First off, let me start with pointing out an excellent resource to understand almost everything you would want to about PCA. Check this PCA tutorial out: https://arxiv.org/pdf/1404.1100.pdf. It covers both the math and the intuition behind PCA (I think I will write only about the inuition).
What’s the goal with PCA?
The idea with PCA is that given a system defined by some features, we want to find an alternate set of features such that the reconstruction error when we move from one set of features to another, is minimum. Another way to look at this is that we are given a high dimensional dataset and we want to bring this down to a lower dimension, such that the we still represent most of the information. We are in some sense trying to separate the signal (relevant features) from the noise. A general assumption is that the new set of features we find is a linear combination of the old set of features.
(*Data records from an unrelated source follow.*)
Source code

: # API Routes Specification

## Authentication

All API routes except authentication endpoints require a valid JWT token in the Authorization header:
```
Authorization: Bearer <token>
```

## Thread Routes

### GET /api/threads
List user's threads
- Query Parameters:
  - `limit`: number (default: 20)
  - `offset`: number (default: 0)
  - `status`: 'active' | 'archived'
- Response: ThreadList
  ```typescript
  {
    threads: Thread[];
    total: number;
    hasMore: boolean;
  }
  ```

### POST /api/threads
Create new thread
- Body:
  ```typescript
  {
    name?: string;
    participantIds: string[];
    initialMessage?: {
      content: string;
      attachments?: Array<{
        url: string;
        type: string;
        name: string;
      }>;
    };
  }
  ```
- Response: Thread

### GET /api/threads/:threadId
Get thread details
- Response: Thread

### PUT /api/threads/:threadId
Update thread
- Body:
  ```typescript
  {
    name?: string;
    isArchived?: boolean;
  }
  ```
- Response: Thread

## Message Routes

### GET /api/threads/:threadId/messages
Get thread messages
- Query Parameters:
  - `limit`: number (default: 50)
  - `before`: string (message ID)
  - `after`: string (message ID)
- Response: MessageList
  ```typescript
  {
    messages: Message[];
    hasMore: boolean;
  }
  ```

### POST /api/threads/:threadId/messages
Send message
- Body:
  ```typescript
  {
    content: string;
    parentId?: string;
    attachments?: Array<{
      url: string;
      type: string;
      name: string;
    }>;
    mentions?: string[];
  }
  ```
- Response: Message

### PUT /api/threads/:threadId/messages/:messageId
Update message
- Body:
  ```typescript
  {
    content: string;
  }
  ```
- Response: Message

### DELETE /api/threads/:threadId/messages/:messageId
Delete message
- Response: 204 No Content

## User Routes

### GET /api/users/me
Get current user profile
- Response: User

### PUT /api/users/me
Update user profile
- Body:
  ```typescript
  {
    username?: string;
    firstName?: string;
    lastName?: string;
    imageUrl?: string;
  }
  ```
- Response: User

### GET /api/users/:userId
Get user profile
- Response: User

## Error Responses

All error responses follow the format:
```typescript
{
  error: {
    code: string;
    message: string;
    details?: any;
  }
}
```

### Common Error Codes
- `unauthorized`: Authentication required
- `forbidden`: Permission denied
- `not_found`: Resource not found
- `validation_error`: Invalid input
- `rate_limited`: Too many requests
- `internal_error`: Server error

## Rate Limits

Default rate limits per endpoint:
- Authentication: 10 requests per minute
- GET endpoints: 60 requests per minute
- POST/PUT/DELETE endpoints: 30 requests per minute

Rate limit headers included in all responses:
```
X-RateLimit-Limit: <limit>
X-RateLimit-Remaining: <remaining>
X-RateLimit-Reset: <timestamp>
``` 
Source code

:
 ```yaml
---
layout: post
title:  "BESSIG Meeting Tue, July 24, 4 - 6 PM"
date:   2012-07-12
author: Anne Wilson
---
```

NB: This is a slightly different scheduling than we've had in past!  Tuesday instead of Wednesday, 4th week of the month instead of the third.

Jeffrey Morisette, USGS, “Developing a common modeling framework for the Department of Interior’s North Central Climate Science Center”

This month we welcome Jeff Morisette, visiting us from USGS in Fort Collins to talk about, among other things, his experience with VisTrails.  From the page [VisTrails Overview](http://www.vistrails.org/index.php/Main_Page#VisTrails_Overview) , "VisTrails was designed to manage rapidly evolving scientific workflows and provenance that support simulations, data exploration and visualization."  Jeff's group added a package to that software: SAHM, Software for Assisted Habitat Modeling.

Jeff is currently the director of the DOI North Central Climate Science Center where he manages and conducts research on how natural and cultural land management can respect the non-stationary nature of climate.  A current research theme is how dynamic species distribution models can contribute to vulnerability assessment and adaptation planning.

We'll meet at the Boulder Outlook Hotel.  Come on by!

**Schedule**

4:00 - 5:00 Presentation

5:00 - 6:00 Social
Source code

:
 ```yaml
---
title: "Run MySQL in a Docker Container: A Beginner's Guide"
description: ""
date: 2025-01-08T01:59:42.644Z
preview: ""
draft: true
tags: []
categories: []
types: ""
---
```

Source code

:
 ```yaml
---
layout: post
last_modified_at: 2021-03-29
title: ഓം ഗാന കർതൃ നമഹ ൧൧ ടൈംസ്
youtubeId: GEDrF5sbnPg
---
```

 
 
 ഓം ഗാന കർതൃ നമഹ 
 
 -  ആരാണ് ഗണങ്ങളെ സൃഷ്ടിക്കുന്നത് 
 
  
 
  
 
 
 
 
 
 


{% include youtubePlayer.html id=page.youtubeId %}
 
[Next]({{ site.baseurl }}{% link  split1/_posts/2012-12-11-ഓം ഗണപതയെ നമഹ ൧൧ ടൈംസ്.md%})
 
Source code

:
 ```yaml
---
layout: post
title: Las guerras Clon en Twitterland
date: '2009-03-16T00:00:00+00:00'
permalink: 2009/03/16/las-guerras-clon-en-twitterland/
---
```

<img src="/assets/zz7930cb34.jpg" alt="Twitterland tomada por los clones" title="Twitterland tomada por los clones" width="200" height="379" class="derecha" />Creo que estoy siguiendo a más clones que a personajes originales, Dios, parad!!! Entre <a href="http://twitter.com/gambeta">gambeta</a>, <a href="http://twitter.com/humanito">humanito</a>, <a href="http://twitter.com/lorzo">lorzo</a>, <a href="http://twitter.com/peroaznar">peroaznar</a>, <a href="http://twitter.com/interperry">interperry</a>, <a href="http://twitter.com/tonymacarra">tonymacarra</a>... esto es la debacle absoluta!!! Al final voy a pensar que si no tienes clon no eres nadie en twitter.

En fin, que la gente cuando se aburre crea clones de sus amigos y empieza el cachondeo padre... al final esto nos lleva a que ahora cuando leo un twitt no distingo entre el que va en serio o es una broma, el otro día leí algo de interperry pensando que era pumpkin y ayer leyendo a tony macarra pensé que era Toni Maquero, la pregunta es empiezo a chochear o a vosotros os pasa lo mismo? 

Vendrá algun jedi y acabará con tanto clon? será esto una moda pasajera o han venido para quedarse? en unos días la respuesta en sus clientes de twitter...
How is PCA calculated afterall?
Just follow these steps:
- Represent your dataset as an mxn matrix, where m represents the number of data points and n represents the number of columns
- Subtract the mean of your data-set from all poins, such that the mean of the overall data is zero. Let’s call this new dataset X
- Find the Covariance matrix of this mean subtracted matrix as XTX
- Calculate the SVD of the covariance matrix. The columns of the V matrix are the principal components. (They are also the eigen vectors)
The above steps seem easy. Why do they work?
As we did earlier, imagine we are given a matrix X where each row corresponds to a datapoint and each column corresponds to one of the features. We want to find a new feature space where the correlation between individual features is zero and also there is an ordering in the features such that the first few features can reconstruct the entire data very accurately, that is to say, the variance within each feature should be high. This entire concept is neatly packed into a covariance matrix. We want to transform X into Y ( by a linear transformation ) such that, the covariance matrix of Y is a diagonal matrix. As the off-diagonal elements in a covariance matrix represent the correlation between pairs of features and the diagonal elements represents the variance within each feature (or the correlation between a feature with itself), a diagonal matrix gives us the solution we are looking for. Or more importantly, whatever it took to create this diagonal matrix is the solution we are looking for. (Refer to section V and VI in the linked paper).
We know that we can use an SVD decomposition to diagonalise a matrix. So, given the covariance matrix, we write it in the form of USV, where S is the diagonalised matrix and V (or UT) can give us the principal components. (In the interest of time, I was quick with a few parts here. Please refer to the paper!)